Professor Habib Kazdaghli of the Université de Manouba, Tunisia along with the conservator Mme Awatef Bahroun arranged a visit through the Tunisian consulate with Dr Afef Mbarek, a postdoctoral researcher at the School of History, Queen Mary, University of London who is researching the project: “Traces of Jewish Memory in Contemporary Tunisia”. Nine other academics (including graduate students) and conservators from Manouba and Tunis joined the delegation.
The tour began with a visit to the manuscripts’ reading room, where around two dozen fragments were laid out so that a description of some poignant writings could be shared that would give a varied snapshot of the topics which are covered in the Genizah fragments. Below is a photo of a number of folios, manuscripts and fragments, including a display in a case which shows the condition in which an original fragment would be when it arrived.
There was also a didactic work written in Latin from the 16th century, which was a work of Arabic syntax. Although it was punctuated by occasional Arabic script, most was written in Latin. It showed the interest in Arabic among Europeans as well as the history of Arabic works in Cambridge, and the University’s long engagement with Arabic as a subject. The penmanship is distinct, lucid and the Latin certainly calligraphic. The Arabic though mature and clear seems to be written by someone who has acquired the language and learnt its orthography. The ink is well preserved and the quality of the paper high, since the pages are intact albeit quite coloured.
The second part of the tour focussed on going behind the scene where dozens of staff work to repair, digitise and preserve fragments, manuscripts, objects and various other paraphernalia (some dating back several thousand years)!

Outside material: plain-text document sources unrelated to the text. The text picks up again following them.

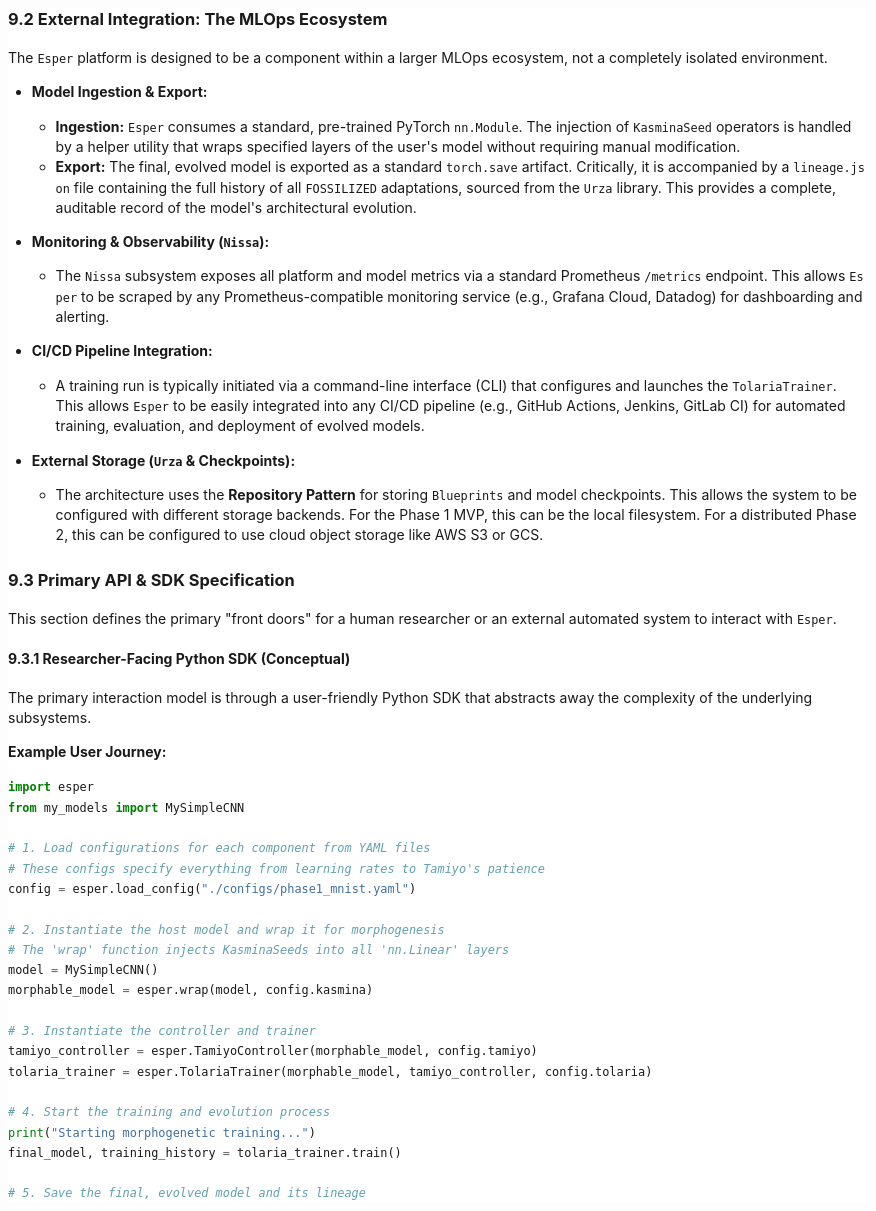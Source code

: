 ### **9.2 External Integration: The MLOps Ecosystem**

The `Esper` platform is designed to be a component within a larger MLOps ecosystem, not a completely isolated environment.

* **Model Ingestion & Export:**

  * **Ingestion:** `Esper` consumes a standard, pre-trained PyTorch `nn.Module`. The injection of `KasminaSeed` operators is handled by a helper utility that wraps specified layers of the user's model without requiring manual modification.
  * **Export:** The final, evolved model is exported as a standard `torch.save` artifact. Critically, it is accompanied by a `lineage.json` file containing the full history of all `FOSSILIZED` adaptations, sourced from the `Urza` library. This provides a complete, auditable record of the model's architectural evolution.

* **Monitoring & Observability (`Nissa`):**

  * The `Nissa` subsystem exposes all platform and model metrics via a standard Prometheus `/metrics` endpoint. This allows `Esper` to be scraped by any Prometheus-compatible monitoring service (e.g., Grafana Cloud, Datadog) for dashboarding and alerting.

* **CI/CD Pipeline Integration:**

  * A training run is typically initiated via a command-line interface (CLI) that configures and launches the `TolariaTrainer`. This allows `Esper` to be easily integrated into any CI/CD pipeline (e.g., GitHub Actions, Jenkins, GitLab CI) for automated training, evaluation, and deployment of evolved models.

* **External Storage (`Urza` & Checkpoints):**

  * The architecture uses the **Repository Pattern** for storing `Blueprints` and model checkpoints. This allows the system to be configured with different storage backends. For the Phase 1 MVP, this can be the local filesystem. For a distributed Phase 2, this can be configured to use cloud object storage like AWS S3 or GCS.

### **9.3 Primary API & SDK Specification**

This section defines the primary "front doors" for a human researcher or an external automated system to interact with `Esper`.

#### **9.3.1 Researcher-Facing Python SDK (Conceptual)**

The primary interaction model is through a user-friendly Python SDK that abstracts away the complexity of the underlying subsystems.

**Example User Journey:**

```python
import esper
from my_models import MySimpleCNN

# 1. Load configurations for each component from YAML files
# These configs specify everything from learning rates to Tamiyo's patience
config = esper.load_config("./configs/phase1_mnist.yaml")

# 2. Instantiate the host model and wrap it for morphogenesis
# The 'wrap' function injects KasminaSeeds into all 'nn.Linear' layers
model = MySimpleCNN()
morphable_model = esper.wrap(model, config.kasmina)

# 3. Instantiate the controller and trainer
tamiyo_controller = esper.TamiyoController(morphable_model, config.tamiyo)
tolaria_trainer = esper.TolariaTrainer(morphable_model, tamiyo_controller, config.tolaria)

# 4. Start the training and evolution process
print("Starting morphogenetic training...")
final_model, training_history = tolaria_trainer.train()

# 5. Save the final, evolved model and its lineage
```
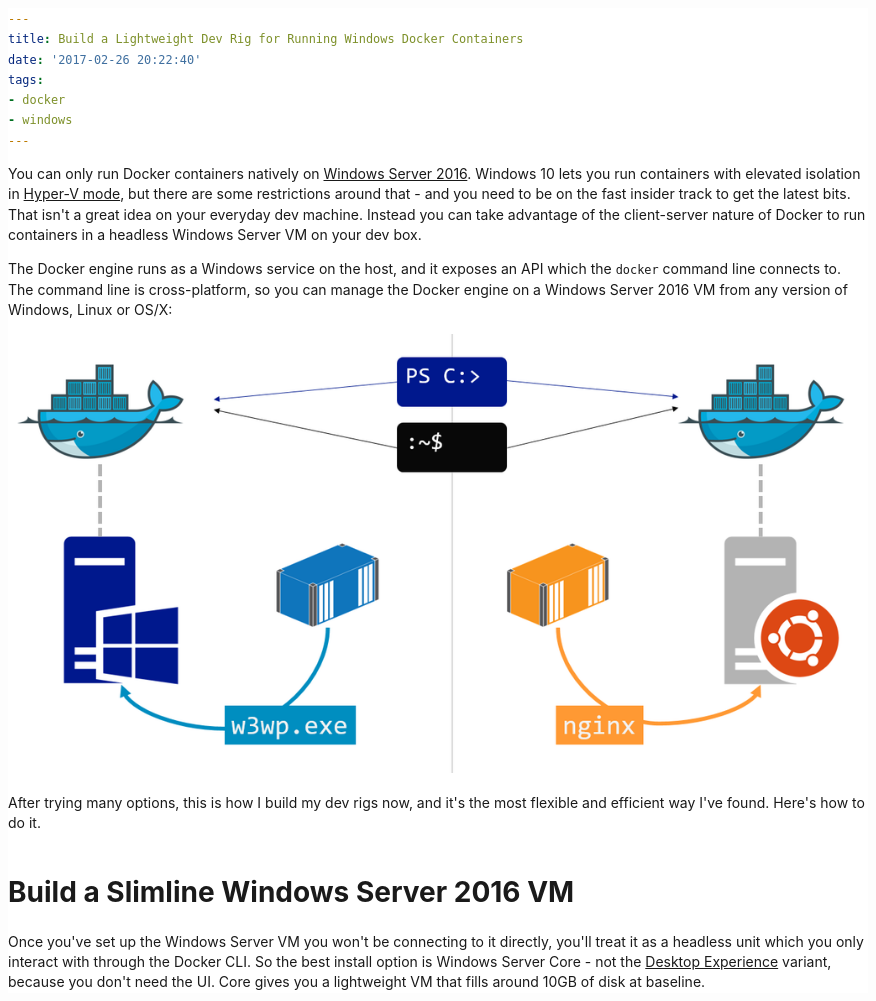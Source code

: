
 ```yaml
---
title: Build a Lightweight Dev Rig for Running Windows Docker Containers
date: '2017-02-26 20:22:40'
tags:
- docker
- windows
---
```


You can only run Docker containers natively on [Windows Server 2016](https://blog.docker.com/2016/09/dockerforws2016/). Windows 10 lets you run containers with elevated isolation in [Hyper-V mode](https://docs.microsoft.com/en-us/virtualization/windowscontainers/manage-containers/hyperv-container), but there are some restrictions around that - and you need to be on the fast insider track to get the latest bits. That isn't a great idea on your everyday dev machine. Instead you can take advantage of the client-server nature of Docker to run containers in a headless Windows Server VM on your dev box.

The Docker engine runs as a Windows service on the host, and it exposes an API which the `docker` command line connects to. The command line is cross-platform, so you can manage the Docker engine on a Windows Server 2016 VM from any version of Windows, Linux or OS/X:

![Cross-platform Docker CLI](/content/images/2017/02/xplat-docker-api.PNG)

After trying many options, this is how I build my dev rigs now, and it's the most flexible and efficient way I've found. Here's how to do it.

# Build a Slimline Windows Server 2016 VM

Once you've set up the Windows Server VM you won't be connecting to it directly, you'll treat it as a headless unit which you only interact with through the Docker CLI. So the best install option is Windows Server Core - not the [Desktop Experience](https://technet.microsoft.com/en-us/windows-server-docs/get-started%2fwindows-server-2016) variant, because you don't need the UI. Core gives you a lightweight VM that fills around 10GB of disk at baseline.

The high level of security is why I would not have been here as a student, as well as the sheer impracticality of such a large-footfall of students being an expensive operation. The shutter beyond which is the metal cage below, is where some of the most expensive works are worked on and will make you realise that security is taken very seriously for the collections.
In the photo on the right, you may also see a large, metal contraption. It is in fact a bespoke made metal frame over an AA size area where maps are processed, laminated and prepared. The area (only partly visible) is so large that the camera rotates on an arm in order for photos to be taken. The five photographers may seem a lot, but if you have done your thesis at Cambridge, you will still have to wait about three years from submission to have your PhD digitised! Rest assured, the hard-working staff are not resting on their laurels, are very dedicated to their jobs and rather congenial.
After careful treatment through temperature and humidity control, experts specialised in conservation would then ready the parchment for further preservation, encasement. If the leaf was careworn it would need to be repaired, bound or reinforced delicately with gelatine, starch and other chemicals, applied with a fine brush and then compressed gently with a special weight to affix the repair.
Although the laboratories in the University Library do not do radiocarbon dating, they can employ radio spectral imaging to determine the rough date in which a particular fragment was written. Besides techniques used to repair pages, sometimes specialists in textiles are also brought in through generous funding to preserve the material (often leather) in which a manuscript is bound.